新型コロナウィルスの大流行で休業している高級クラブのママの「どうやって生きて行けば良いのか」発言が物議を醸している。


まぁクラブのママと言えば、作家物の友禅に西陣織の帯と大きな宝石が付いたアクセサリーを身に付けて、エルメスのケリーバッグを持って、家賃数十万円~数百万円の高級マンションからご出勤。お客様にハイブランドのバッグや靴やアクセサリーを買って頂くのが日常で、お誕生日プレゼントは高級車かマンション…というイメージなんだろう。
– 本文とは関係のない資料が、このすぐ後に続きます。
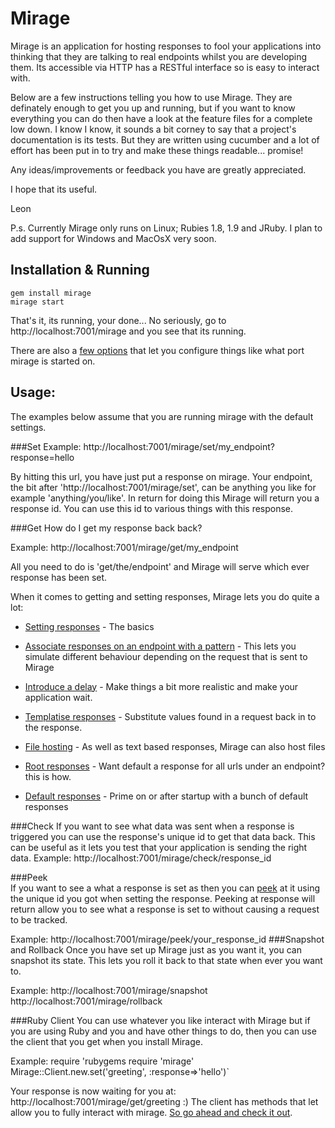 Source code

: Mirage
======
Mirage is an application for hosting responses to fool your applications into thinking that they are talking to real endpoints whilst you are developing them. 
Its accessible via HTTP has a RESTful interface so is easy to interact with.  

Below are a few instructions telling you how to use Mirage. They are definately enough to get you up and running, but if you want to know everything you 
can do then have a look at the feature files for a complete low down. I know I know, it sounds a bit corney to say that a project's documentation is its tests. But they are written using
cucumber and a lot of effort has been put in to try and make these things readable... promise!  

Any ideas/improvements or feedback you have are greatly appreciated.

I hope that its useful. 

Leon

P.s. Currently Mirage only runs on Linux; Rubies 1.8, 1.9 and JRuby. I plan to add support for Windows and MacOsX very soon.

Installation & Running
----------------------

`gem install mirage`  
`mirage start`  
    
That's it, its running, your done... No seriously, go to http://localhost:7001/mirage and you see that its running.

There are also a [few options](https://github.com/lashd/mirage/blob/master/features/command_line_iterface.feature) that let you configure things like what port mirage is started on.

Usage:
------
The examples below assume that you are running mirage with the default settings.

###Set
Example:
    http://localhost:7001/mirage/set/my_endpoint?response=hello  

By hitting this url, you have just put a response on mirage. Your endpoint, the bit after 'http://localhost:7001/mirage/set', can be anything you like for example 'anything/you/like'. In return for
  doing this Mirage will return you a response id. You can use this id to various things with this response.

###Get
How do I get my response back back?

Example:
    http://localhost:7001/mirage/get/my_endpoint  
  
All you need to do is 'get/the/endpoint' and Mirage will serve which ever response has been set.  

When it comes to getting and setting responses, Mirage lets you do quite a lot:
  
 * [Setting responses](https://github.com/lashd/mirage/blob/master/features/setting_responses.feature) - The basics

 * [Associate responses on an endpoint with a pattern](https://github.com/lashd/mirage/blob/master/features/setting_responses_with_pattern_matching.feature) - This lets you simulate different behaviour depending on the request that is sent to Mirage
 
 * [Introduce a delay](https://github.com/lashd/mirage/blob/master/features/setting_responses_with_a_delay.feature) - Make things a bit more realistic and make your application wait.
   
 * [Templatise responses](https://github.com/lashd/mirage/blob/master/features/response_templates.feature) - Substitute values found in a request back in to the response.
  
 * [File hosting](https://github.com/lashd/mirage/blob/master/features/file_hosting.feature) - As well as text based responses, Mirage can also host files
 
 * [Root responses](https://github.com/lashd/mirage/blob/master/features/root_responses.feature) - Want default a response for all urls under an endpoint? this is how.
 
 * [Default responses](https://github.com/lashd/mirage/blob/master/features/default_responses.feature) - Prime on or after startup with a bunch of default responses  
     
 
###Check
If you want to see what data was sent when a response is triggered you can use the response's unique id to get that data back. This can be useful as it lets you test that your application is sending the right data.
Example:
    http://localhost:7001/mirage/check/response_id

###Peek  
If you want to see a what a response is set as then you can [peek](https://github.com/lashd/mirage/blob/master/features/peeking_at_response.feature) at it using the unique id you got when setting the response.
Peeking at response will return allow you to see what a response is set to without causing a request to be tracked.

Example:
    http://localhost:7001/mirage/peek/your_response_id
###Snapshot and Rollback
Once you have set up Mirage just as you want it, you can snapshot its state. This lets you roll it back to that state when ever you want to.

Example:
    http://localhost:7001/mirage/snapshot
    http://localhost:7001/mirage/rollback  

###Ruby Client
You can use whatever you like interact with Mirage but if you are using Ruby and you and have other things to do, then you can use 
the client that you get when you install Mirage.
  
Example:
    require 'rubygems
    require 'mirage'
    Mirage::Client.new.set('greeting', :response=>'hello')` 

Your response is now waiting for you at: http://localhost:7001/mirage/get/greeting :)
The client has methods that let allow you to fully interact with mirage. [So go ahead and check it out](https://github.com/lashd/mirage/tree/master/features/client).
そのイメージのまんまの存在だと思っているから「あなたお金持ちでしょ、休業補償なんて言ってないで自分でどうにかしたらどうなの?着物とかブランド品売るなり高級マンションから引っ越すなりしたらいいじゃない」という意見が出てくるのだと私は思う。


しかし、銀座や北新地などの高級エリアに店を構えるママ達の中でもそんな人はほんの一握りなのだ。というより、バブル時代のイメージじゃないか?それ。今時「●●ママお誕生日おめでとう」とメルセデス・ベンツの鍵を渡すお客様など絶滅危惧種である。

大箱や歴史ある格式高いお店のオーナーママならいざ知らず、雇われママや中箱・小箱のママだったり独立したてのママは世間の皆さんが思うよりも堅実な生活をしている。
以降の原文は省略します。